Identifier et négocier
Le Livre Blanc rédigé à partir des synthèses et propositions recueillies et présenté en 2000 à la Commission a fait son chemin et a été soutenu par cette dernière en raison, entre autres, de la démarche liée à la participation des acteurs de terrain avec des propriétaires privés et communaux. Ce sont, par ailleurs, les communes forestières qui s’étaient impliquées en 1990 au sein de la Fédération Européenne des Communes Forestières (FECOF), qui sont à l’origine de l’OEFM en 1996.
A la suite du travail engagé pour la publication du Livre Blanc, il est apparu indispensable de disposer d’un moyen d’identification commune et de négociation entre acteurs et pas uniquement ceux du secteur forestier. En effet, bien que diversifiées à travers l’Europe, les forêts de montagne partagent des problématiques communes, essentiellement liées aux difficultés socio-économiques. Elles sont aussi et surtout des lieux d’anticipation des situations que l’on retrouve dans d’autres territoires quelques années après.
 
Un outil d’évaluation
Il a été décidé au niveau européen, avec un soutien du ministère français en charge de la forêt et de l’ONF, d’établir un ensemble d’indicateurs de caractérisation destinés à être utilisés par des acteurs divers dans le cadre de négociations plus ouvertes et plus claires. Il ne s’agit pas uniquement de s’adresser à des techniciens du secteur forestier, qui n’ont d’ailleurs pas besoin d’outils supplémentaires, mais de mettre à disposition de tous, notamment les élus locaux, les propriétaires, les analystes et les décideurs, des éléments d’évaluation.

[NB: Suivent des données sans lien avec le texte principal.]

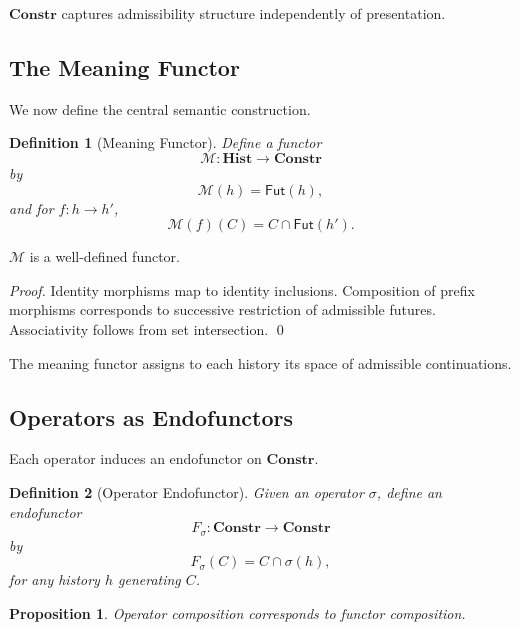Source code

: \documentclass[11pt]{article}
\newtheorem{definition}{Definition}
\newtheorem{proposition}{Proposition}
\begin{document}
$\mathbf{Constr}$ captures admissibility structure independently of presentation.

\subsection{The Meaning Functor}

We now define the central semantic construction.

\begin{definition}[Meaning Functor]
Define a functor
\[
\mathcal{M} : \mathbf{Hist} \to \mathbf{Constr}
\]
by
\[
\mathcal{M}(h) = \mathsf{Fut}(h),
\]
and for $f : h \to h'$,
\[
\mathcal{M}(f)(C) = C \cap \mathsf{Fut}(h').
\]
\end{definition}

\begin{theorem}[Functoriality]
$\mathcal{M}$ is a well-defined functor.
\end{theorem}

\begin{proof}
Identity morphisms map to identity inclusions. Composition of prefix morphisms
corresponds to successive restriction of admissible futures. Associativity
follows from set intersection. \qed
\end{proof}

The meaning functor assigns to each history its space of admissible continuations.

\subsection{Operators as Endofunctors}

Each operator induces an endofunctor on $\mathbf{Constr}$.

\begin{definition}[Operator Endofunctor]
Given an operator $\sigma$, define an endofunctor
\[
F_\sigma : \mathbf{Constr} \to \mathbf{Constr}
\]
by
\[
F_\sigma(C) = C \cap \sigma(h),
\]
for any history $h$ generating $C$.
\end{definition}

\begin{proposition}
Operator composition corresponds to functor composition.
\end{proposition}
\end{document}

En 2004, en accompagnement de la démarche de l’OEFM, la Commission européenne, DG de la  Politique Régionale, a réalisé un premier outil de synthèse d’informations et de données sur les zones de montagne de l’Union. Il est apparu évident de réunir d’une part des indicateurs « forêt » et d’autre part des données « montagne ». Il s’agit de chiffres, cartographies et images liés aux territoires (géographie, géo-morphologie, environnement), mais aussi des données économiques et sociales. Pour une grande partie, les informations rassemblées sont à l’échelle de la commune (NUTS5, selon la classification européenne).

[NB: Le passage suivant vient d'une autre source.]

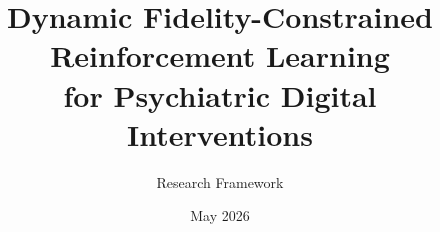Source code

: \documentclass[11pt,a4paper]{article}
\title{Dynamic Fidelity-Constrained Reinforcement Learning \\ for Psychiatric Digital Interventions}
\author{Research Framework}
\date{May 2026}
\begin{document}
\maketitle

\begin{abstract}

\end{abstract}






\newpage

\end{document}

Après la première phase d’élaboration en 2005, il s’agit aujourd’hui de mettre à disposition une plateforme commune de lecture simple et efficace concernant les forêts de montagne. Les applications possibles sont nombreuses et diverses. La première est une visualisation comparative et synthétique permettant de mettre l’accent sur les caractéristiques propres, les difficultés permanentes et les atouts de ces forêts, et ceci à l’échelle municipale. La deuxième est la déclinaison chiffrée d’actions locales liées aux territoires de montagne, tels les contrats, les plans, les schémas d’ensemble. A titre d’exemple, le massif alpin français et italien qui a engagé une action dans un cadre de développement local et de coopération transfrontalière à long terme.

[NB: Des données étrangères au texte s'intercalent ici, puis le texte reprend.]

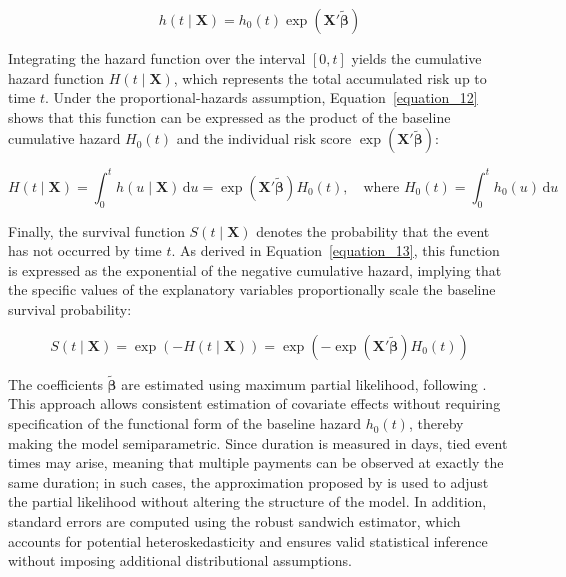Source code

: \documentclass[12pt,a4paper]{article}
\providecommand{\textcite}{\citet}
\theoremstyle{plain}
\theoremstyle{definition}
\theoremstyle{remark}
\newcommand{\1}{\mathbf{1}}
\begin{document}
\begin{equation}
    h(t \mid \mathbf{X}) = h_0(t)\exp\left(\mathbf{X}'\tilde{\boldsymbol{\beta}}\right)
    \label{equation_11}
\end{equation}

Integrating the hazard function over the interval \([0,t]\) yields the cumulative hazard function \(H(t \mid \mathbf{X})\), which represents the total accumulated risk up to time \(t\). Under the proportional-hazards assumption, Equation~\ref{equation_12} shows that this function can be expressed as the product of the baseline cumulative hazard \(H_0(t)\) and the individual risk score \(\exp(\mathbf{X}'\tilde{\boldsymbol{\beta}})\):

\begin{equation}
    H(t \mid \mathbf{X}) = \int_0^t h(u \mid \mathbf{X})\, \mathrm{d}u
    = \exp\left(\mathbf{X}'\tilde{\boldsymbol{\beta}}\right) H_0(t),
    \quad \text{where }
    H_0(t) = \int_0^t h_0(u)\, \mathrm{d}u
    \label{equation_12}
\end{equation}

Finally, the survival function \(S(t \mid \mathbf{X})\) denotes the probability that the event has not occurred by time \(t\). As derived in Equation~\ref{equation_13}, this function is expressed as the exponential of the negative cumulative hazard, implying that the specific values of the explanatory variables proportionally scale the baseline survival probability:

\begin{equation}
    S(t \mid \mathbf{X}) = \exp\left( -H(t \mid \mathbf{X}) \right) = \exp\left( - \exp\left(\mathbf{X}'\tilde{\boldsymbol{\beta}}\right) H_0(t) \right)
    \label{equation_13}
\end{equation}

The coefficients \(\tilde{\boldsymbol{\beta}}\) are estimated using maximum partial likelihood, following \textcite{Cox1972}. This approach allows consistent estimation of covariate effects without requiring specification of the functional form of the baseline hazard \(h_0(t)\), thereby making the model semiparametric. Since duration is measured in days, tied event times may arise, meaning that multiple payments can be observed at exactly the same duration; in such cases, the approximation proposed by \textcite{Bradburn2003} is used to adjust the partial likelihood without altering the structure of the model. In addition, standard errors are computed using the robust sandwich estimator, which accounts for potential heteroskedasticity and ensures valid statistical inference without imposing additional distributional assumptions.
\end{document}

Cet outil d’évaluation européen représente avant tout pour chacun de nous la possibilité d’accéder pour la première fois à l’échelle communale à un système permettant d’appréhender, de débattre et de décider sur une base commune à la fois ancrée au local et liée à l’Europe.
 
Pier Carlo Zingari
 
 
Contacts : 
Courriel : eomf@eomf.org
Téléphone ++33 (0)4 79 33 49 52) 
Site Internet:  http://www.eomf.org
 
 
 
(1)   La résolution S4 a été votée par la conférence interministérielle : 31 pays et la commission européenne en sont signataires. En se fondant sur la richesse écologique des écosystèmes montagnards et de leurs spécificités, cette résolution prévoit de mobiliser en commun des moyens afin d'atteindre divers objectifs comme déterminer par unité géographique des facteurs environnementaux et sélectionner des actions à cette échelle, établir une cartographie écologique à l'échelle des vallées ou bassins, réaliser des banques de données nationales, améliorer l'appréhension des interactions entre cycles hydrologique, flore, sol et géologie, établir des schémas de financement complémentaire là où les revenus forestiers sont insuffisants à couvrir les coûts de la sylviculture.